Ho Chi Minh’s Time in Rio de Janeiro Helped Make Him a Revolutionary
- David Broder
Before he became Vietnam’s foremost communist, Ho Chi Minh traveled across Europe and the Americas as a ship’s cook. In Rio de Janeiro, he encountered a world of inequality, but also of defiant class solidarity — an experience that helped forge one of the twentieth century’s greatest revolutionaries.

In 1911, Ho Chi Minh was forced out of his homeland. Between then and his stay in Paris in revolutionary 1917, he lived countless adventures around the world — including in Rio de Janeiro, Brazil. (Brazilian National Archives)

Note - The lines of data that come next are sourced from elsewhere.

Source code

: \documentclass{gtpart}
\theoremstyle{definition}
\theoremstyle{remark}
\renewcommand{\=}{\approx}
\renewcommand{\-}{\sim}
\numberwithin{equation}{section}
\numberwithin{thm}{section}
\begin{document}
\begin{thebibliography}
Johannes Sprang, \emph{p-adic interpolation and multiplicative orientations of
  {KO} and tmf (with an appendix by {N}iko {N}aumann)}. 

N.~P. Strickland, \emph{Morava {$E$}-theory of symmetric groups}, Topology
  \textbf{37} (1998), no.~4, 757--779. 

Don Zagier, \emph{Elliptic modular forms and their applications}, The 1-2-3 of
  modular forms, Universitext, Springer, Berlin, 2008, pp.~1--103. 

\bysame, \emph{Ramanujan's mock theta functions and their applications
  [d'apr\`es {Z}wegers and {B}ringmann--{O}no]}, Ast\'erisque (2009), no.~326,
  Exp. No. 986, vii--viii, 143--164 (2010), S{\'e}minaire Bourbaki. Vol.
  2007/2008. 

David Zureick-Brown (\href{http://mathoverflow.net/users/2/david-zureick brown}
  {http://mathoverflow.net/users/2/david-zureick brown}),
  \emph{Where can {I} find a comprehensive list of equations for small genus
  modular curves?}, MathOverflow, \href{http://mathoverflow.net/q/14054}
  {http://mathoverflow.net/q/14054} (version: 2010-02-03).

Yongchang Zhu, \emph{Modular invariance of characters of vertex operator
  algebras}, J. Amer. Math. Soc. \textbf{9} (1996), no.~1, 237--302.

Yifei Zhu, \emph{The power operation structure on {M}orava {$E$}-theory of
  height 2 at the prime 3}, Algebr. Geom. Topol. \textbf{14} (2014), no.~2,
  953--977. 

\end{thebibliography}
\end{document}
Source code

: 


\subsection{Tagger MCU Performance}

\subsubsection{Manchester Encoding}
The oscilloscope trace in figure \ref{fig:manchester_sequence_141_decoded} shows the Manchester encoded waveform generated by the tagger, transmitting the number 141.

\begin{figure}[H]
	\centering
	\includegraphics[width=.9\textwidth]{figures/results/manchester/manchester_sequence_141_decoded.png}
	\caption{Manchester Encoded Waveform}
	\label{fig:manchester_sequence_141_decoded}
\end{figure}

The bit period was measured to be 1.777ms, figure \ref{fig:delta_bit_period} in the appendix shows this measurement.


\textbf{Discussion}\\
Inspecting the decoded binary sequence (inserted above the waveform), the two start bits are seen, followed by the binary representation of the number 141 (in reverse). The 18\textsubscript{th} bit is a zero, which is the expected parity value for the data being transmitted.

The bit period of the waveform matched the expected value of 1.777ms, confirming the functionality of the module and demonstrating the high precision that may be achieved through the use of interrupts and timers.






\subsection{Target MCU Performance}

Ho Chi Minh, hero of the Vietnamese revolution, passed away on September 2, 1969. At the time of his death, the war in his homeland was still ongoing. But the Vietnamese resistance had already turned the tide against the US imperialist invasion.
In his youth, the communist militant who later became president of North Vietnam had traveled around the world as a ship’s cook. This episode remains little known, at least relative to his later life. And even less known is the fact that in the early 1910s this work led him to visit Rio de Janeiro.
The Brazil he saw was deeply unequal. Yet Rio was also a city full of hope and struggle — an environment which itself helped to shape one of the twentieth century’s leading revolutionaries.